Eagle County has brief window to avoid dipping to red COVID-19 stage
If a wildfire was barreling toward your home, chances are you would not wait for local police to say it was time to evacuate.
Eagle County wants people to feel the same kind of urgency in their behavior regarding COVID-19 precautions.
On Monday, the county moved to the orange stage of COVID-19 restrictions. But during Tuesday’s weekly COVID-19 update, the two-week case data shows that the incidence level in Eagle County — the number of cases per 100,000 people — is at level red. The state classifies anything higher than 350 cases per 100,000 people as red level incidence, and Eagle County’s incidence rate over the past two weeks is 633.7.
There have been 380 new cases reported in the county over the past two weeks.
“Because we just moved to orange and that move involved a lot of work with the state beforehand, we are not immediately moving to red,” said Eagle County Communications Director Kris Widlak. “However, that doesn’t mean we won’t be moving to red in the future. Our hope is we will be able to have at least a couple of weeks to change our ways.”
County officials stressed it is now critical that people look at their behavior and curtail activities that lead to disease spread.
“People are trying to understand the rules so they can get around them,” said Eagle County Commissioner Jeanne McQueeney. “But this is a time when we are asking people to do as much as they can and to follow the rules. It’s going to take all of us making sacrifices to get through the next few weeks.”
With Eagle County now in the orange level of the state’s COVID-19 risk meter, a new public health order was issued Monday that cuts back restaurant, business and office indoor capacity to 25% and includes a number of other restrictions. The change came after Eagle County, like virtually the rest of Colorado and the nation, saw a big spike in cases. According to Eagle County Emergency Management Director Birch Barron, last week the county recorded an average of 37 new positive cases per day.
“We only see the curve going up. We have seen the numbers double every two weeks over the last month or so,” he said.
Mitigating the county’s disease spread numbers are two other critical statistics — the number of local tests that come back positive and local hospitalizations. The positive testing rate — 8.7% — is classified as yellow level risk by the state. The local number of hospitalizations — currently at 3 — is classified as green.
But local residents can’t rely on hospitalization numbers to remain so low, Barron said.
“As the base level of disease in the community gets higher, the severe disease gets higher too,” he said.
Barron also noted there are currently 1,294 COVID-19 patients in Colorado hospitals and that many facilities are now full and not accepting transfers. That impacts local medical providers who would normally transfer patients — both COVID-19 cases and other critically ill patients — to larger facilities with more expansive care options.
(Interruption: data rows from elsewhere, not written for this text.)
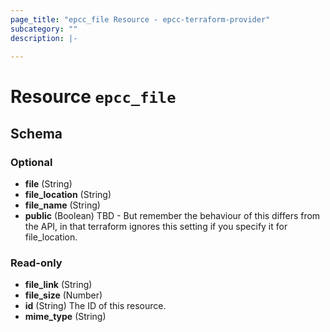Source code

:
 ```yaml
---
page_title: "epcc_file Resource - epcc-terraform-provider"
subcategory: ""
description: |-
  
---
```


# Resource `epcc_file`





## Schema

### Optional

- **file** (String)
- **file_location** (String)
- **file_name** (String)
- **public** (Boolean) TBD - But remember the behaviour of this differs from the API, in that terraform ignores this setting if you specify it for file_location.

### Read-only

- **file_link** (String)
- **file_size** (Number)
- **id** (String) The ID of this resource.
- **mime_type** (String)


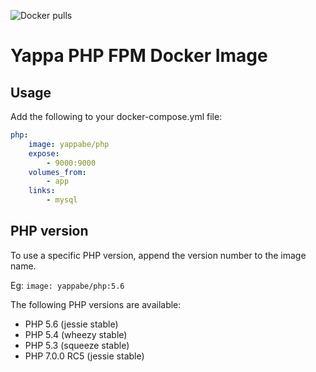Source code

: ![Docker pulls](https://img.shields.io/docker/pulls/yappabe/php.svg?style=flat)
# Yappa PHP FPM Docker Image

## Usage

Add the following to your docker-compose.yml file:

```YAML
php:
    image: yappabe/php
    expose:
        - 9000:9000
    volumes_from:
        - app
    links:
        - mysql
```

## PHP version

To use a specific PHP version, append the version number to the image name. 

Eg: `image: yappabe/php:5.6`

The following PHP versions are available:

* PHP 5.6 (jessie stable)
* PHP 5.4 (wheezy stable)
* PHP 5.3 (squeeze stable)
* PHP 7.0.0 RC5 (jessie stable)

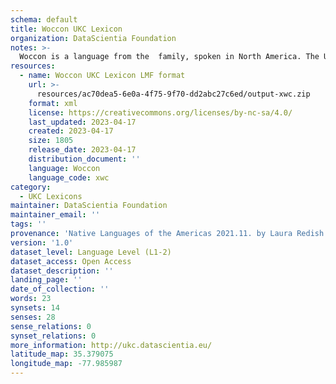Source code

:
 ```yaml
---
schema: default
title: Woccon UKC Lexicon
organization: DataScientia Foundation
notes: >-
  Woccon is a language from the  family, spoken in North America. The UKC Lexicon of Woccon is represented as a lexico-semantic network. It consists of words, word senses, synsets, as well as sense-level and synset-level relationships.
resources:
  - name: Woccon UKC Lexicon LMF format
    url: >-
      resources/ac70dea5-6e0a-4f75-9f70-dd2abc27c6ed/output-xwc.zip
    format: xml
    license: https://creativecommons.org/licenses/by-nc-sa/4.0/
    last_updated: 2023-04-17
    created: 2023-04-17
    size: 1805
    release_date: 2023-04-17
    distribution_document: ''
    language: Woccon
    language_code: xwc
category:
  - UKC Lexicons
maintainer: DataScientia Foundation
maintainer_email: ''
tags: ''
provenance: 'Native Languages of the Americas 2021.11. by Laura Redish and Orrin Lewis (http://www.native-languages.org); Princeton WordNet 2.1 by Princeton University (https://wordnet.princeton.edu)'
version: '1.0'
dataset_level: Language Level (L1-2)
dataset_access: Open Access
dataset_description: ''
landing_page: ''
date_of_collection: ''
words: 23
synsets: 14
senses: 28
sense_relations: 0
synset_relations: 0
more_information: http://ukc.datascientia.eu/
latitude_map: 35.379075
longitude_map: -77.985987
---
```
Barron re-emphasized the message that’s been constant since September: People gathering together in smaller social settings are fueling the spike in disease spread. He noted that 29% of newly reported first, second, and third generation cases are associated with an event such as a party, wedding, or out of state sports tournament. Exacerbating that number is the fact that not all community members are isolating when they are sick or quarantining when exposed, creating multiple opportunities of spread not only within families and friend groups, but to community members not socially connected to the initial case.
“Our largest opportunity for change is in people changing their personal behaviors,” Barron said. At the very least, residents need to limit gatherings to no more than 10 people from no more than two households.
Complying with the five commitments of containment is vital, Barron added, and other county officials chimed in with additional advice.
County Manager Jeff Shroll said he has been in the habit of wearing a mask into a restaurant, but then removing it once he was seated. “Now when I am at a restaurant, I am keeping my mask on except when I am taking a sip of something or eating whatever I have ordered,” he said.
Commissioner McQueeney delved into the subject of people whose COVID-19 tests come back with a negative result. “That does not say you are safe to go home to visit grandma,” she stressed, pointing to a graph from Vail Health to illustrate the point.
“The truth is you can receive a negative test several days after exposure while the virus is still growing in your body,” Barron said. There is a specific window when the test will come back positive, he explained, and oftentimes people are tested outside of that window. But when they get a negative result, residents often go about their business falsely believing they aren’t infected and can’t spread the virus.
“Testing does nothing if you are not following precautions,” he said.
As Commissioner Kathy Chandler-Henry noted, the early COVID-19 advice still stands. If you know you have been exposed, quarantine for 14 days regardless of test results or the absence of symptoms. She noted that is a hard call to make, but it is easier than the restrictions that will come if Eagle County moves to red stage.
“Things are tough right now with COVID. We understand that people are struggling and that business are struggling,” Chandler-Henry said.
But local officials stressed that if the county doesn’t bring down its numbers, the state will move its classification to red. The rules that accompany that move with will go into affect and the days of applying for a variance to state regulations are over.
“Once we moved into the state system, they are not granting variances. We can do more restrictive rules, but we can’t go less restrictive,” Widlak said.
The county’s comprehensive COVID-19 information can be found at eaglecountycovid.org.